Zeus appeals to Perseus (Sam Worthington) to recover the three parts of Zeus’ thunderbolt, the only weapon that can stop Chronos.

This movie improves tremendously on its predecessor. Worthington is much more comfortable in his role. The CGI is pared way down. The cast focuses on Perseus, Andromeda (Rosamund Pike), Agenor (Toby Kebbell) and Hephaestus (Bill Nighy). The costumes and makeup make each distinctive (plus, good actors), and the story is tighter.

That said, it’s still not a great movie.

Audiences agreed, given its horrible opening weekend and the eternity (in Hollywood terms) it spent trying to turn a profit.

Definitely not for little kids, but I wish more people would see it to show that we appreciate all the steps in the right direction.



Fantasy is the goal that Hollwyood is chasing. The success of Lord of the Rings and The Scorpion King created a fantasy (see what I did there?) of wealth in Hollywood studios.

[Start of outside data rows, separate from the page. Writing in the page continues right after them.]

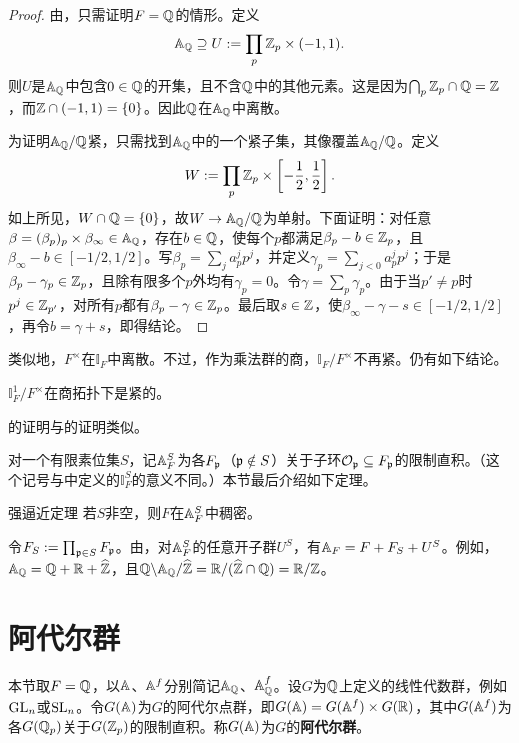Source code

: \begin{proof}
由，只需证明$F=\mathbb{Q}$的情形。定义
\[\mathbb{A}_{\mathbb{Q}}\supseteq U:=\prod_p\mathbb{Z}_p\times(-1,1).\]
则$U$是$\mathbb{A}_{\mathbb{Q}}$中包含$0\in\mathbb{Q}$的开集，且不含$\mathbb{Q}$中的其他元素。这是因为$\bigcap_p\mathbb{Z}_p\cap\mathbb{Q}=\mathbb{Z}$，而$\mathbb{Z}\cap(-1,1)=\{0\}$。因此$\mathbb{Q}$在$\mathbb{A}_{\mathbb{Q}}$中离散。

为证明$\mathbb{A}_{\mathbb{Q}}/\mathbb{Q}$紧，只需找到$\mathbb{A}_{\mathbb{Q}}$中的一个紧子集，其像覆盖$\mathbb{A}_{\mathbb{Q}}/\mathbb{Q}$。定义
\[W:=\prod_p\mathbb{Z}_p\times\left[-\frac12,\frac12\right].\]
如上所见，$W\cap\mathbb{Q}=\{0\}$，故$W\to\mathbb{A}_{\mathbb{Q}}/\mathbb{Q}$为单射。下面证明：对任意$\beta=(\beta_p)_p\times\beta_\infty\in\mathbb{A}_{\mathbb{Q}}$，存在$b\in\mathbb{Q}$，使每个$p$都满足$\beta_p-b\in\mathbb{Z}_p$，且$\beta_\infty-b\in[-1/2,1/2]$。写$\beta_p=\sum_j a_p^jp^j$，并定义$\gamma_p=\sum_{j<0}a_p^jp^j$；于是$\beta_p-\gamma_p\in\mathbb{Z}_p$，且除有限多个$p$外均有$\gamma_p=0$。令$\gamma=\sum_p\gamma_p$。由于当$p'\ne p$时$p^j\in\mathbb{Z}_{p'}$，对所有$p$都有$\beta_p-\gamma\in\mathbb{Z}_p$。最后取$s\in\mathbb{Z}$，使$\beta_\infty-\gamma-s\in[-1/2,1/2]$，再令$b=\gamma+s$，即得结论。
\end{proof}
类似地，$F^\times$在$\mathbb{I}_F$中离散。不过，作为乘法群的商，$\mathbb{I}_F/F^\times$不再紧。仍有如下结论。
\begin{theorem}\label{L4S1O9}
$\mathbb{I}_F^1/F^\times$在商拓扑下是紧的。
\end{theorem}
的证明与的证明类似。

对一个有限素位集$S$，记$\mathbb{A}_F^S$为各$F_{\mathfrak{p}}$（$\mathfrak{p}\notin S$）关于子环$\mathcal O_{\mathfrak{p}}\subseteq F_{\mathfrak{p}}$的限制直积。（这个记号与中定义的$\mathbb{I}_F^S$的意义不同。）本节最后介绍如下定理。
\begin{theorem}{强逼近定理}\label{L4S1O10}
若$S$非空，则$F$在$\mathbb{A}_F^S$中稠密。
\end{theorem}
\begin{note}[L4S1O11]
令$F_S:=\prod_{\mathfrak{p}\in S}F_{\mathfrak{p}}$。由，对$\mathbb{A}_F^S$的任意开子群$U^S$，有$\mathbb{A}_F=F+F_S+U^S$。例如，$\mathbb{A}_{\mathbb{Q}}=\mathbb{Q}+\mathbb{R}+\widehat{\mathbb{Z}}$，且$\mathbb{Q}\backslash\mathbb{A}_{\mathbb{Q}}/\widehat{\mathbb{Z}}=\mathbb{R}/(\widehat{\mathbb{Z}}\cap\mathbb{Q})=\mathbb{R}/\mathbb{Z}$。
\end{note}
\section{阿代尔群}\label{L4S2}
本节取$F=\mathbb{Q}$，以$\mathbb{A}$、$\mathbb{A}^f$分别简记$\mathbb{A}_{\mathbb{Q}}$、$\mathbb{A}_{\mathbb{Q}}^f$。设$G$为$\mathbb{Q}$上定义的线性代数群，例如$\operatorname{GL}_n$或$\operatorname{SL}_n$。令$G(\mathbb{A})$为$G$的阿代尔点群，即$G(\mathbb{A})=G(\mathbb{A}^f)\times G(\mathbb{R})$，其中$G(\mathbb{A}^f)$为各$G(\mathbb{Q}_p)$关于$G(\mathbb{Z}_p)$的限制直积。称$G(\mathbb{A})$为$G$的\textbf{阿代尔群}。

As a huge fantasy nerd, I think these films prove something very, very clearly: Few fantasy properties have the power to draw an audience the way Lord of the Rings did.

Partly that’s because Lord of the Rings has a very special set of fans of all ages built up over decades.

Partly it’s because other movies are less effective at managing their budgets. They skimp on acting, directing, location, cinematography, writing, or special effects. They favor flashy things, like 3D, over quality.

Even when a film has the unique alchemy of writing, direction, cinematography, and performance to make it good, the marketing expense required to draw an audience is tremendous. Add to that the big SFX budget of the typical fantasy film, and they’re bad business.

Unless you have a property with enough recognition to draw an audience, fantasy is a bad business bet.